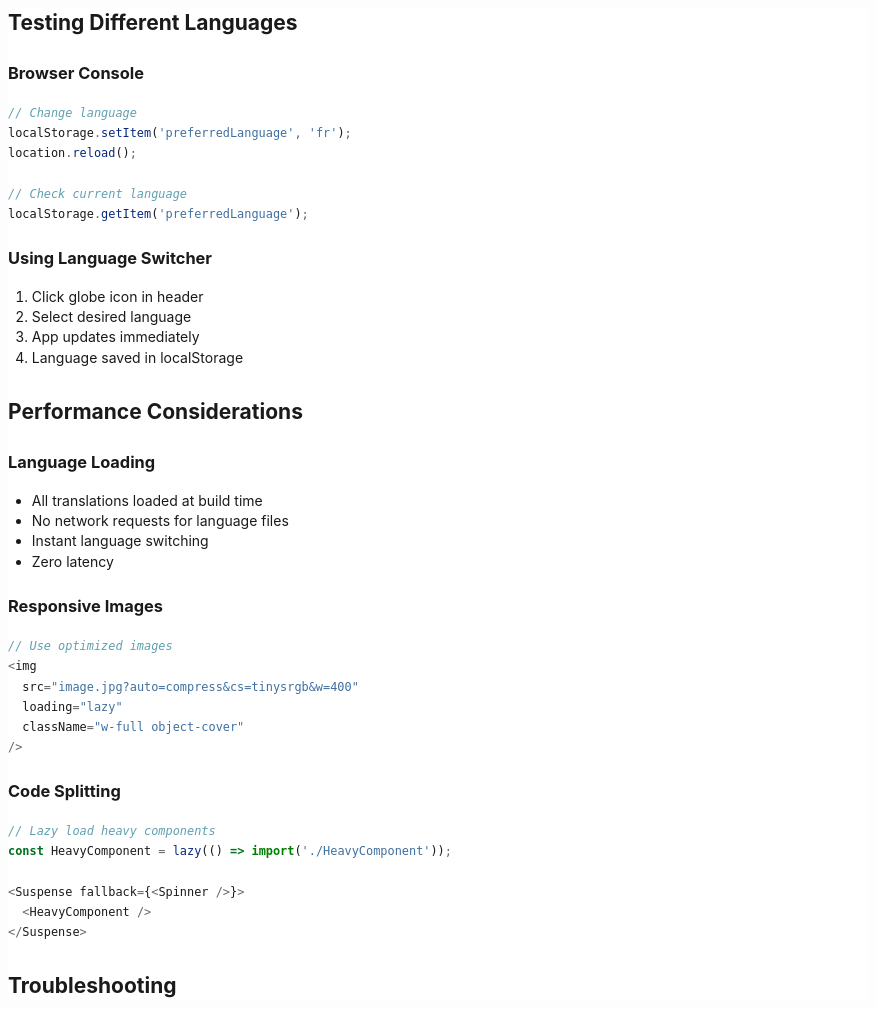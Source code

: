 ## Testing Different Languages

### Browser Console

```javascript
// Change language
localStorage.setItem('preferredLanguage', 'fr');
location.reload();

// Check current language
localStorage.getItem('preferredLanguage');
```

### Using Language Switcher

1. Click globe icon in header
2. Select desired language
3. App updates immediately
4. Language saved in localStorage

## Performance Considerations

### Language Loading

- All translations loaded at build time
- No network requests for language files
- Instant language switching
- Zero latency

### Responsive Images

```typescript
// Use optimized images
<img
  src="image.jpg?auto=compress&cs=tinysrgb&w=400"
  loading="lazy"
  className="w-full object-cover"
/>
```

### Code Splitting

```typescript
// Lazy load heavy components
const HeavyComponent = lazy(() => import('./HeavyComponent'));

<Suspense fallback={<Spinner />}>
  <HeavyComponent />
</Suspense>
```

## Troubleshooting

☆ ☆ ☆ ☆

| What is needed |
Transcribe all the entries precisely. Do not include any picture.

| Exercise result |
Source code

: ## Testing Different Languages

### Browser Console

```javascript
// Change language
localStorage.setItem('preferredLanguage', 'fr');
location.reload();

// Check current language
localStorage.getItem('preferredLanguage');
```

### Using Language Switcher

1. Click globe icon in header
2. Select desired language
3. App updates immediately
4. Language saved in localStorage

## Performance Considerations

### Language Loading

- All translations loaded at build time
- No network requests for language files
- Instant language switching
- Zero latency

### Responsive Images

```typescript
// Use optimized images
<img
  src="image.jpg?auto=compress&cs=tinysrgb&w=400"
  loading="lazy"
  className="w-full object-cover"
/>
```

### Code Splitting

```typescript
// Lazy load heavy components
const HeavyComponent = lazy(() => import('./HeavyComponent'));

<Suspense fallback={<Spinner />}>
  <HeavyComponent />
</Suspense>
```

## Troubleshooting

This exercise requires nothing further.